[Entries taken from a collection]
* * *

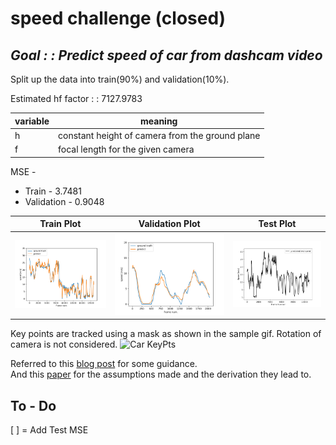 # speed challenge (closed)

*Goal : : Predict speed of car from dashcam video*
-----------

Split up the data into train(90%) and validation(10%). 

Estimated hf factor : : 7127.9783 

| variable | meaning |
| -------- | ------- |
|     h    | constant height of camera from the ground plane |
|     f    | focal length for the given camera |

MSE -
 - Train - 3.7481
 - Validation - 0.9048


| Train Plot | Validation Plot | Test Plot |
| ---------- | --------------- | --------- |
| ![Train Plot](/train-result.png) | ![Validation Plot](/valid-result.png) | ![Test Plot](/test-result.png) |

Key points are tracked using a mask as shown in the sample gif. Rotation of camera is not considered.
![Car KeyPts](/car-keypts.gif)

Referred to this [blog post](https://nicolovaligi.com/car-speed-estimation-windshield-camera.html) for some guidance.
<br>
And this [paper](http://www.sc.ehu.es/ccwgrrom/transparencias/articulos-alumnos-doct-2002/edurne-barrenechea/00660838.pdf) for the assumptions made and the derivation they lead to.


## To - Do

[ ] = Add Test MSE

* * *

● What is being asked
Out of the records above, pull the lines that include the word "Plot".

● Reply
| Train Plot | Validation Plot | Test Plot |
| ![Train Plot](/train-result.png) | ![Validation Plot](/valid-result.png) | ![Test Plot](/test-result.png) |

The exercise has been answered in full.